Francesco Sciortino ist Jahrgang 1973 und bekleidet seit 1. April 2021 die Funktion des COO im Vorstand der österreichischen Lufthansa-Tochter Austrian Airlines. Dabei ist er nicht nur Manager, sondern auch Absolvent der Lufthansa-Verkehrsfliegerschule. Seine fliegerische Karriere startete Sciortino im Jahr 1997 als Erster Offizier auf dem A320 bei Austrian Airlines. Noch heute hält er eine Trainerlizenz als Airbus A320/A330 Kapitän.
Patrick Huber (PH): Herr Sciortino, wann gab es im AUA-Management die ersten Überlegungen für einen Boeing 787-Simulator am Standort Wien?

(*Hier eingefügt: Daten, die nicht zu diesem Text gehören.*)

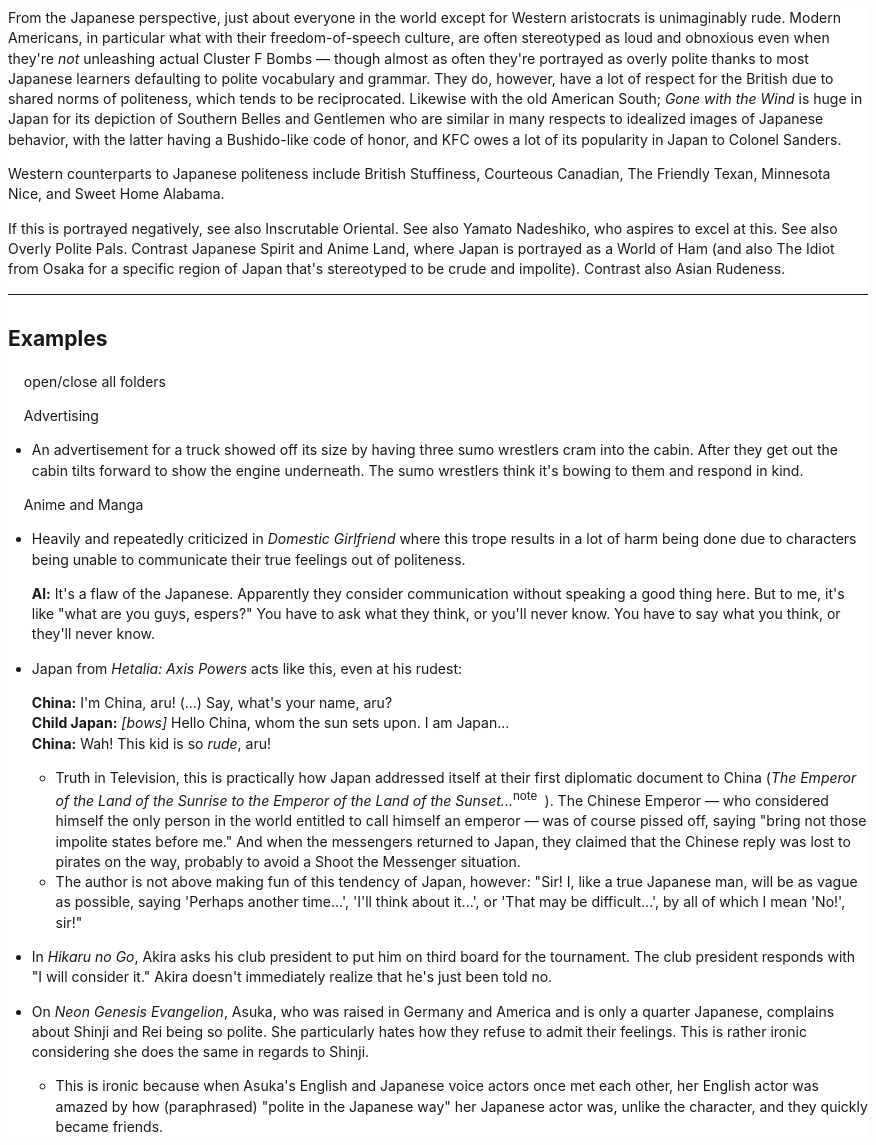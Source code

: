 From the Japanese perspective, just about everyone in the world except for Western aristocrats is unimaginably rude. Modern Americans, in particular what with their freedom-of-speech culture, are often stereotyped as loud and obnoxious even when they're _not_ unleashing actual Cluster F Bombs — though almost as often they're portrayed as overly polite thanks to most Japanese learners defaulting to polite vocabulary and grammar. They do, however, have a lot of respect for the British due to shared norms of politeness, which tends to be reciprocated. Likewise with the old American South; _Gone with the Wind_ is huge in Japan for its depiction of Southern Belles and Gentlemen who are similar in many respects to idealized images of Japanese behavior, with the latter having a Bushido-like code of honor, and KFC owes a lot of its popularity in Japan to Colonel Sanders.

Western counterparts to Japanese politeness include British Stuffiness, Courteous Canadian, The Friendly Texan, Minnesota Nice, and Sweet Home Alabama.

If this is portrayed negatively, see also Inscrutable Oriental. See also Yamato Nadeshiko, who aspires to excel at this. See also Overly Polite Pals. Contrast Japanese Spirit and Anime Land, where Japan is portrayed as a World of Ham (and also The Idiot from Osaka for a specific region of Japan that's stereotyped to be crude and impolite). Contrast also Asian Rudeness.

___

## Examples

    open/close all folders 

    Advertising 

-   An advertisement for a truck showed off its size by having three sumo wrestlers cram into the cabin. After they get out the cabin tilts forward to show the engine underneath. The sumo wrestlers think it's bowing to them and respond in kind.

    Anime and Manga 

-   Heavily and repeatedly criticized in _Domestic Girlfriend_ where this trope results in a lot of harm being done due to characters being unable to communicate their true feelings out of politeness.
    
    **Al:** It's a flaw of the Japanese. Apparently they consider communication without speaking a good thing here. But to me, it's like "what are you guys, espers?" You have to ask what they think, or you'll never know. You have to say what you think, or they'll never know.
    
-   Japan from _Hetalia: Axis Powers_ acts like this, even at his rudest:
    
    **China:** I'm China, aru! (...) Say, what's your name, aru?  
    **Child Japan:** _\[bows\]_ Hello China, whom the sun sets upon. I am Japan...  
    **China:** Wah! This kid is so _rude_, aru!
    
    -   Truth in Television, this is practically how Japan addressed itself at their first diplomatic document to China (_The Emperor of the Land of the Sunrise to the Emperor of the Land of the Sunset..._<sup>note&nbsp;</sup> ). The Chinese Emperor — who considered himself the only person in the world entitled to call himself an emperor — was of course pissed off, saying "bring not those impolite states before me." And when the messengers returned to Japan, they claimed that the Chinese reply was lost to pirates on the way, probably to avoid a Shoot the Messenger situation.
    -   The author is not above making fun of this tendency of Japan, however: "Sir! I, like a true Japanese man, will be as vague as possible, saying 'Perhaps another time...', 'I'll think about it...', or 'That may be difficult...', by all of which I mean 'No!', sir!"
-   In _Hikaru no Go_, Akira asks his club president to put him on third board for the tournament. The club president responds with "I will consider it." Akira doesn't immediately realize that he's just been told no.
-   On _Neon Genesis Evangelion_, Asuka, who was raised in Germany and America and is only a quarter Japanese, complains about Shinji and Rei being so polite. She particularly hates how they refuse to admit their feelings. This is rather ironic considering she does the same in regards to Shinji.
    -   This is ironic because when Asuka's English and Japanese voice actors once met each other, her English actor was amazed by how (paraphrased) "polite in the Japanese way" her Japanese actor was, unlike the character, and they quickly became friends.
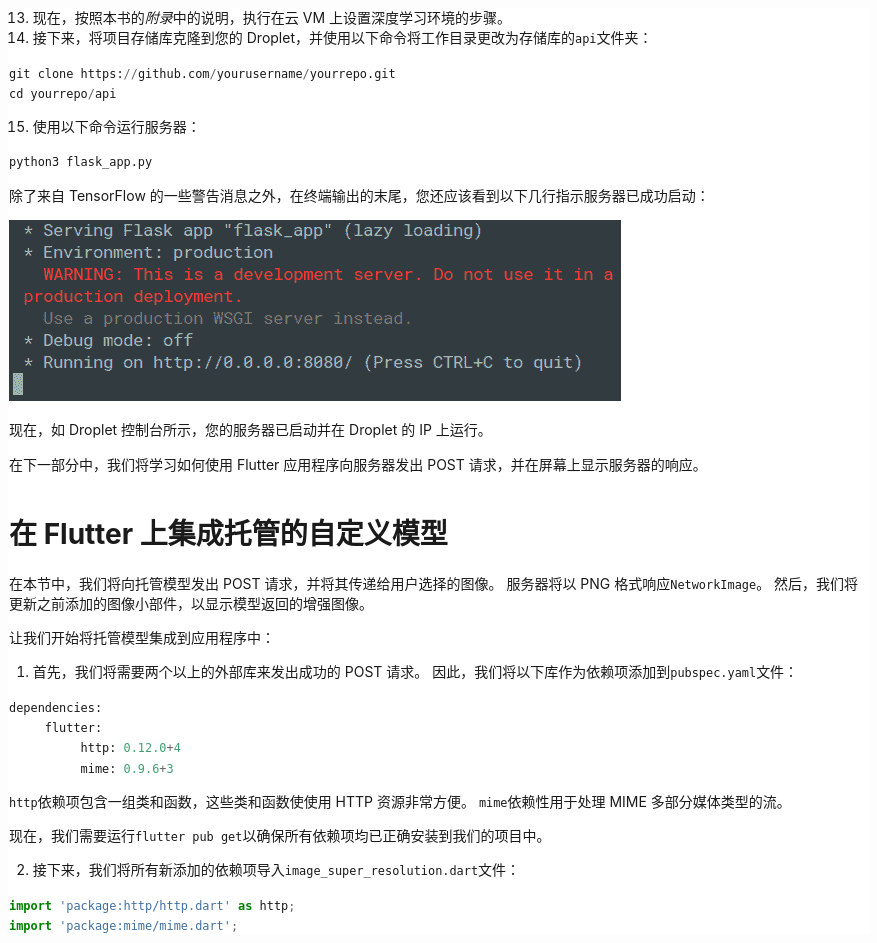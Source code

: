 13.  现在，按照本书的*附录*中的说明，执行在云 VM 上设置深度学习环境的步骤。
14.  接下来，将项目存储库克隆到您的 Droplet，并使用以下命令将工作目录更改为存储库的`api`文件夹：

```py
git clone https://github.com/yourusername/yourrepo.git
cd yourrepo/api
```

15.  使用以下命令运行服务器：

```py
python3 flask_app.py
```

除了来自 TensorFlow 的一些警告消息之外，在终端输出的末尾，您还应该看到以下几行指示服务器已成功启动：

![](img/ef716cd2-259d-49f6-8226-a6cb9d2be249.png)

现在，如 Droplet 控制台所示，您的服务器已启动并在 Droplet 的 IP 上运行。

在下一部分中，我们将学习如何使用 Flutter 应用程序向服务器发出 POST 请求，并在屏幕上显示服务器的响应。

# 在 Flutter 上集成托管的自定义模型

在本节中，我们将向托管模型发出 POST 请求，并将其传递给用户选择的图像。 服务器将以 PNG 格式响应`NetworkImage`。 然后，我们将更新之前添加的图像小部件，以显示模型返回的增强图像。

让我们开始将托管模型集成到应用程序中：

1.  首先，我们将需要两个以上的外部库来发出成功的 POST 请求。 因此，我们将以下库作为依赖项添加到`pubspec.yaml`文件：

```py
dependencies:
     flutter:
          http: 0.12.0+4
          mime: 0.9.6+3
```

`http`依赖项包含一组类和函数，这些类和函数使使用 HTTP 资源非常方便。 `mime`依赖性用于处理 MIME 多部分媒体类型的流。

现在，我们需要运行`flutter pub get`以确保所有依赖项均已正确安装到我们的项目中。

2.  接下来，我们将所有新添加的依赖项导入`image_super_resolution.dart`文件：

```py
import 'package:http/http.dart' as http;
import 'package:mime/mime.dart';
```
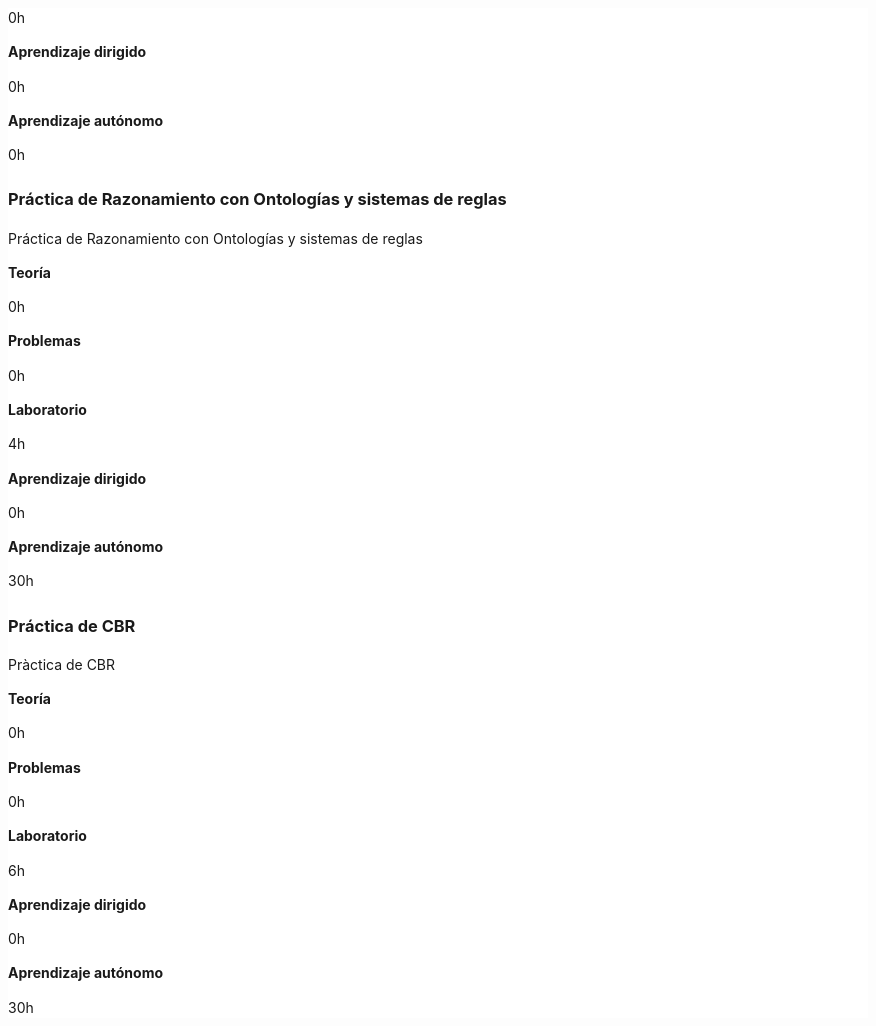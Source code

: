 0h

**Aprendizaje dirigido**

0h

**Aprendizaje autónomo**

0h

  

### Práctica de Razonamiento con Ontologías y sistemas de reglas

Práctica de Razonamiento con Ontologías y sistemas de reglas  
  

**Teoría**

0h

**Problemas**

0h

**Laboratorio**

4h

**Aprendizaje dirigido**

0h

**Aprendizaje autónomo**

30h

  

### Práctica de CBR

Pràctica de CBR  
  

**Teoría**

0h

**Problemas**

0h

**Laboratorio**

6h

**Aprendizaje dirigido**

0h

**Aprendizaje autónomo**

30h
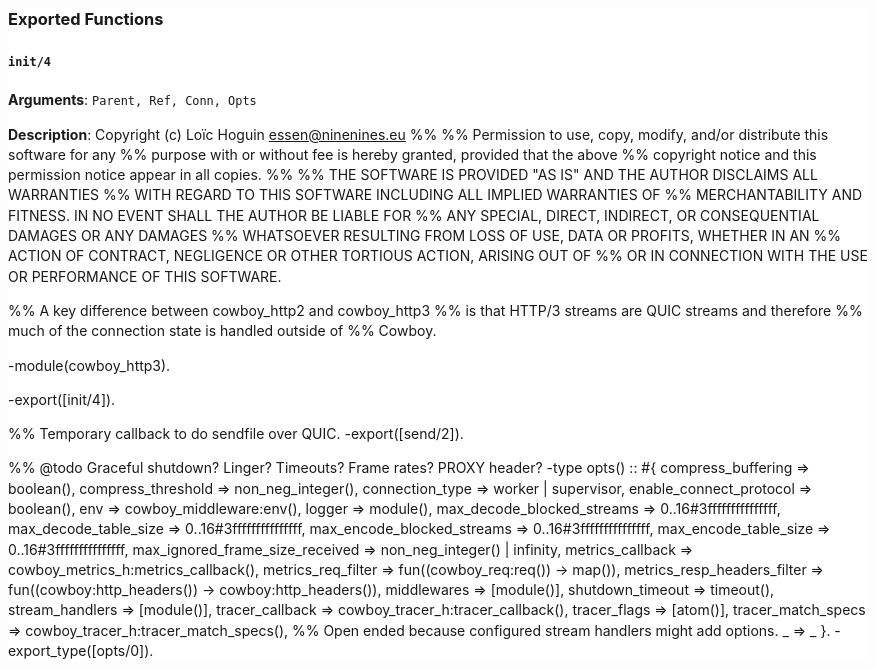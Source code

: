 ### Exported Functions

#### `init/4`

**Arguments**: `Parent, Ref, Conn, Opts`

**Description**: Copyright (c) Loïc Hoguin <essen@ninenines.eu>
%%
%% Permission to use, copy, modify, and/or distribute this software for any
%% purpose with or without fee is hereby granted, provided that the above
%% copyright notice and this permission notice appear in all copies.
%%
%% THE SOFTWARE IS PROVIDED "AS IS" AND THE AUTHOR DISCLAIMS ALL WARRANTIES
%% WITH REGARD TO THIS SOFTWARE INCLUDING ALL IMPLIED WARRANTIES OF
%% MERCHANTABILITY AND FITNESS. IN NO EVENT SHALL THE AUTHOR BE LIABLE FOR
%% ANY SPECIAL, DIRECT, INDIRECT, OR CONSEQUENTIAL DAMAGES OR ANY DAMAGES
%% WHATSOEVER RESULTING FROM LOSS OF USE, DATA OR PROFITS, WHETHER IN AN
%% ACTION OF CONTRACT, NEGLIGENCE OR OTHER TORTIOUS ACTION, ARISING OUT OF
%% OR IN CONNECTION WITH THE USE OR PERFORMANCE OF THIS SOFTWARE.

%% A key difference between cowboy_http2 and cowboy_http3
%% is that HTTP/3 streams are QUIC streams and therefore
%% much of the connection state is handled outside of
%% Cowboy.

-module(cowboy_http3).

-export([init/4]).

%% Temporary callback to do sendfile over QUIC.
-export([send/2]).

%% @todo Graceful shutdown? Linger? Timeouts? Frame rates? PROXY header?
-type opts() :: #{
	compress_buffering => boolean(),
	compress_threshold => non_neg_integer(),
	connection_type => worker | supervisor,
	enable_connect_protocol => boolean(),
	env => cowboy_middleware:env(),
	logger => module(),
	max_decode_blocked_streams => 0..16#3fffffffffffffff,
	max_decode_table_size => 0..16#3fffffffffffffff,
	max_encode_blocked_streams => 0..16#3fffffffffffffff,
	max_encode_table_size => 0..16#3fffffffffffffff,
	max_ignored_frame_size_received => non_neg_integer() | infinity,
	metrics_callback => cowboy_metrics_h:metrics_callback(),
	metrics_req_filter => fun((cowboy_req:req()) -> map()),
	metrics_resp_headers_filter => fun((cowboy:http_headers()) -> cowboy:http_headers()),
	middlewares => [module()],
	shutdown_timeout => timeout(),
	stream_handlers => [module()],
	tracer_callback => cowboy_tracer_h:tracer_callback(),
	tracer_flags => [atom()],
	tracer_match_specs => cowboy_tracer_h:tracer_match_specs(),
	%% Open ended because configured stream handlers might add options.
	_ => _
}.
-export_type([opts/0]).
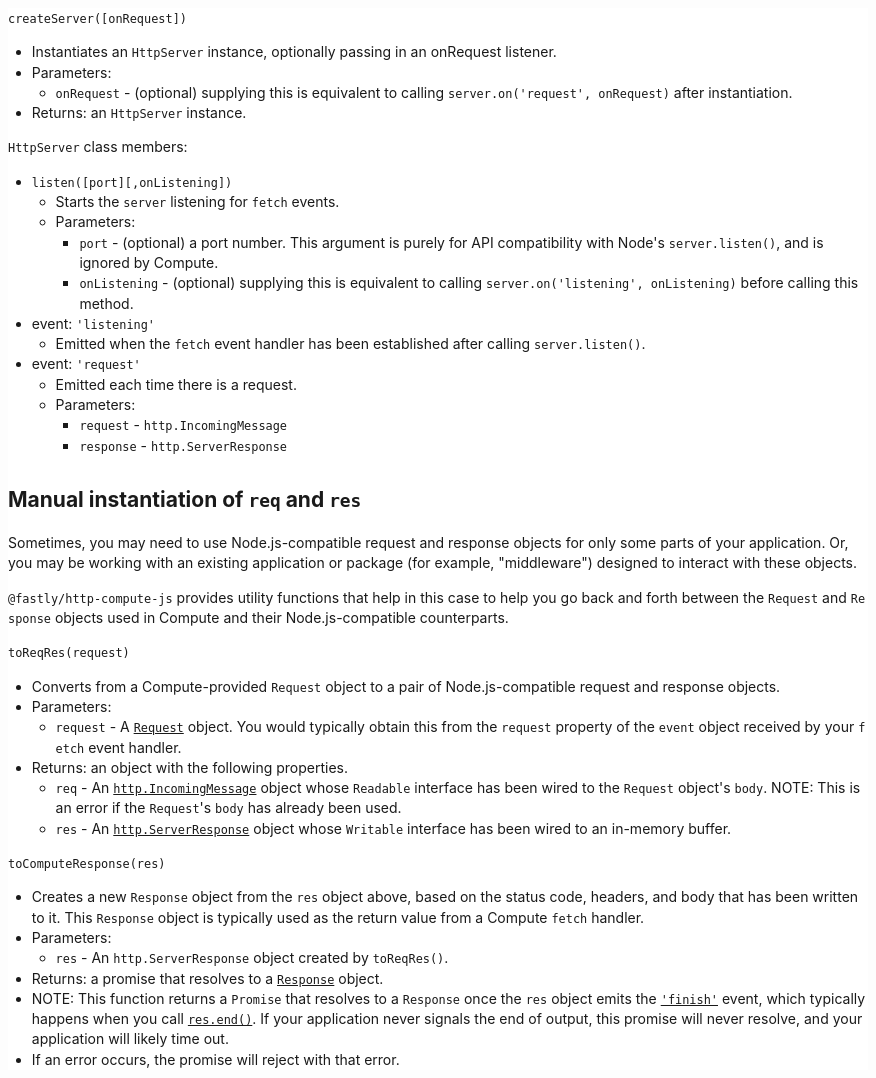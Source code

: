 `createServer([onRequest])`
* Instantiates an `HttpServer` instance, optionally passing in an onRequest listener.
* Parameters:
  * `onRequest` - (optional) supplying this is equivalent to calling `server.on('request', onRequest)` after instantiation.
* Returns: an `HttpServer` instance.

`HttpServer` class members:
- `listen([port][,onListening])`
  * Starts the `server` listening for `fetch` events.
  * Parameters:
    * `port` - (optional) a port number. This argument is purely for API compatibility with Node's `server.listen()`, and is ignored by Compute.
    * `onListening` - (optional) supplying this is equivalent to calling `server.on('listening', onListening)` before calling this method.
- event: `'listening'`
  * Emitted when the `fetch` event handler has been established after calling `server.listen()`.
- event: `'request'`
  * Emitted each time there is a request.
  * Parameters:
    * `request` - `http.IncomingMessage`
    * `response` - `http.ServerResponse`

## Manual instantiation of `req` and `res`

Sometimes, you may need to use Node.js-compatible request and response objects for only some parts of your application.  Or, you may be working with an existing application or package (for example, "middleware") designed to interact with these objects.

`@fastly/http-compute-js` provides utility functions that help in this case to help you go back and forth between the `Request` and `Response` objects used in Compute and their Node.js-compatible counterparts.

`toReqRes(request)`
* Converts from a Compute-provided `Request` object to a pair of Node.js-compatible request and response objects.
* Parameters:
  * `request` - A [`Request`](https://developer.mozilla.org/en-US/docs/Web/API/Request) object. You would
    typically obtain this from the `request` property of the `event` object received by your `fetch` event
    handler.
* Returns: an object with the following properties.
  * `req` - An [`http.IncomingMessage`](https://nodejs.org/api/http.html#class-httpincomingmessage)
    object whose `Readable` interface has been wired to the `Request` object's `body`. NOTE: This is an error
    if the `Request`'s `body` has already been used.
  * `res` - An [`http.ServerResponse`](https://nodejs.org/api/http.html#class-httpserverresponse)
    object whose `Writable` interface has been wired to an in-memory buffer.

`toComputeResponse(res)`
* Creates a new `Response` object from the `res` object above, based on the status code, headers, and body that has been written to it. This `Response` object is typically used as the return value from a Compute `fetch` handler.
* Parameters:
  * `res` - An `http.ServerResponse` object created by `toReqRes()`.
* Returns: a promise that resolves to a [`Response`](https://developer.mozilla.org/en-US/docs/Web/API/Response) object.
* NOTE: This function returns a `Promise` that resolves to a `Response` once the `res` object emits the [`'finish'`](https://nodejs.org/api/http.html#event-finish) event, which typically happens when you call [`res.end()`](https://nodejs.org/api/http.html#responseenddata-encoding-callback). If your application never signals the end of output, this promise will never resolve, and your application will likely time out.
* If an error occurs, the promise will reject with that error.


[bug]: https://github.com/fastly/http-compute-js/issues/new?labels=bug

Francesco Sciortino (FS): Das ging direkt los als wir beschlossen haben, die Boeing 787 als Nachfolgemuster der Boeing 767 und der Triple Seven einzuflotten. Das war also vor rund zwei Jahren. Diese Flottenumstellung bedeutet sehr viel Umschulung und in der Folge natürlich auch das reguläre immer wiederkehrende Training unserer Piloten. Deshalb macht ein Simulator hier am Flughafen Wien Sinn.
PH: Wie viel Überzeugungsarbeit hat es Sie bei der Konzernmutter Lufthansa gekostet, bis man in Frankfurt zugestimmt hat, den Simulator nach Wien zu stellen?
FS: Am Ende des Tages ist es ein Business-case. Als Faustregel gilt, dass sich ein Simulator pro 20 Flugzeuge rechnet. Diese Dreamliner-Zahl hat die AUA auch nach Einflottung aller Boeing 787 nicht. Wir werden so auf 10, 11, 12 Flugzeuge anwachsen. Das ist natürlich umgerechnet nur ein halber Simulator. Es gibt jedoch viele externe Kunden von Lufthansa Aviation Training, die Bedarf an einem 787-Simulator haben, und ob diese Kunden nun nach Frankfurt oder nach Wien fliegen, ist für die egal. Die Lufthansa-Gruppe hatte die Simulatoren ohnedies bestellt, in Wien war noch Platz und die AUA braucht ebenfalls Trainingskapazität auf einem 787-Simulator. Da hat es sich dann angeboten, den Sim nach Wien zu holen.
PH: Wer hat die Entscheidung betreffend den Hersteller CAE getroffen?
FS: Das war eine Entscheidung der LAT, nachdem man verschiedene Hersteller evaluiert hatte. Als es dann darum ging, den Simulator abzunehmen, gab es eine enge Zusammenarbeit zwischen der AUA und der LAT.
PH: Über Geld spricht man bekanntlich nicht – aber vielleicht können Sie uns dennoch verraten, in welcher Größenordnung sich dieser Highend-Simulator bewegt …
FS: Wir liegen da so im zweistelligen Millionenbereich.
PH: Eher bei 10 oder bei 20 Millionen Euro?
FS: Wir gehen hier schon in Richtung 20 Millionen Euro.
PH: So ein Simulator ist ja ein hochkomplexes System. Den baut man nicht einfach auf, steigt ein und fliegt virtuell los. Welche Herausforderungen gab es bei der Implementierung?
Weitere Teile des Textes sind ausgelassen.